When you exclaim, “that’s the last straw!” you express a fundamental principle we all know but mostly ignore. In science it’s called “nonlinearity.” If you load the back of a camel, you can add load after load and the camel will adjust and cope—until the load reaches the limit of the camel’s carrying capacity. Then, as the expression has it, just one more straw will break its back. A stepwise process that proceeded smoothly, “linearly” becomes suddenly abrupt, “nonlinear.”
This is what happens throughout nature. A living species can cope with changes in its environment—up to a point. When those changes accumulate, the stress reaches a critical point and the species dies out. Unless, of course, it mutates. In relatively simple systems critical points lead to breakdown. In more complex systems these critical points are tipping points: they can go one way or another. They do not lead inevitably to breakdown, they can also lead to breakthrough.
In 1989 a group of East German refugees received permission to cross the iron curtain to Austria. This was the small but critical shock to the system that broke its back—it was “the last straw.” In a matter of weeks the Communist-dominated East European states seceded from the Soviet Union, and less than a year later the Soviet Union ceased to exist. The Soviet Communist Party, the most powerful political party in the world, not just lost power, it was actually outlawed. The States that comprised the Soviet Union did not disappear: after a period of chaos and near-breakdown, they managed to transform into more open societies.

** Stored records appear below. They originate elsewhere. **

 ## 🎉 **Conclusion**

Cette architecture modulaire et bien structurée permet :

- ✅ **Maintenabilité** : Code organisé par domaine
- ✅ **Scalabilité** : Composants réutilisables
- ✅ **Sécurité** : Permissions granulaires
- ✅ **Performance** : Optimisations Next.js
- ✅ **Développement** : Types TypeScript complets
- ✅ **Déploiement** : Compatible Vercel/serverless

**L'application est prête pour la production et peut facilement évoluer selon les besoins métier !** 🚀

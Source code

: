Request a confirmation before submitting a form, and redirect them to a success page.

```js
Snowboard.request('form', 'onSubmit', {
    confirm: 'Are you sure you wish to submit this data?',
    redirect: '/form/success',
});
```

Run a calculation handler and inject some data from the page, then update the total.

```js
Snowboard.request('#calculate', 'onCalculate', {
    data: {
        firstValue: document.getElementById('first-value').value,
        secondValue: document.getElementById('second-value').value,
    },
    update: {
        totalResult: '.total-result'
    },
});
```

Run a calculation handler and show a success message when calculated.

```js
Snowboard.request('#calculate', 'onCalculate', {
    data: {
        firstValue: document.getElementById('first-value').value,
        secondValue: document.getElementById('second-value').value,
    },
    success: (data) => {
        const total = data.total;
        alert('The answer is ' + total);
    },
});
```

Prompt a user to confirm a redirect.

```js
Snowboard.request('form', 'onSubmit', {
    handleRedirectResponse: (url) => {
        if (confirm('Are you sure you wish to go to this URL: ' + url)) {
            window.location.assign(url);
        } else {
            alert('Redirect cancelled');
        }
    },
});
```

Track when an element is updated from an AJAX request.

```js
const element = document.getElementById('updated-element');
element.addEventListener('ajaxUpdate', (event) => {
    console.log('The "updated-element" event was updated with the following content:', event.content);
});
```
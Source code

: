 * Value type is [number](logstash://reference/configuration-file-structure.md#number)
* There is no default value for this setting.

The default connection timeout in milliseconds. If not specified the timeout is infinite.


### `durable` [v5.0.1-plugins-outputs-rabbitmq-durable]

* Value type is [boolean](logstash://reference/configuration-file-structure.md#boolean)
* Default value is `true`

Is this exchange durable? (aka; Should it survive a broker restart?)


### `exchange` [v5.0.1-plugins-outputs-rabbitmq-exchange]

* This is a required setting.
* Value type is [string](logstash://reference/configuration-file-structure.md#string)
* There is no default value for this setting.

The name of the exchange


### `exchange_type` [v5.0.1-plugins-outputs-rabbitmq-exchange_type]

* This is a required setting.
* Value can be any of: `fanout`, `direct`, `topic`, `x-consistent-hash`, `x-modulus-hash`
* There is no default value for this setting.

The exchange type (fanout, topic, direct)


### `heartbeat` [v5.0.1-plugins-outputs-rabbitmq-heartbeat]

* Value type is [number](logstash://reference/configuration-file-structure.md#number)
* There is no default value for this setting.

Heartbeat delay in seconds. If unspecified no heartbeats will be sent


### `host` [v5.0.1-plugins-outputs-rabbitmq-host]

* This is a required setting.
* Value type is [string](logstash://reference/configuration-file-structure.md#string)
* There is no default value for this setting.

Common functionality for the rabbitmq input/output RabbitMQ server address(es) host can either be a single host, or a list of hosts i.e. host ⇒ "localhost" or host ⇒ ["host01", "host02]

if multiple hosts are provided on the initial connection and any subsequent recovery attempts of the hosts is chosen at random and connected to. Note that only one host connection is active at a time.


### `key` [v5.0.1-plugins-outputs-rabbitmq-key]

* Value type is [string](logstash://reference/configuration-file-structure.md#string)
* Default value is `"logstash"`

In the last ten thousand years many societies, entire civilizations, reached critical tipping points. Once flowering cultures vanished—the Babylonians, the Sumerians, the Mayans, the Easter Islanders are examples. But others met the challenge: they transformed and survived. History testifies that the transformations were often profound. And in the course of time, they became more and more “abrupt.” The profound change that first took millennia later took only centuries. Then it took but decades—now it’s taking just years.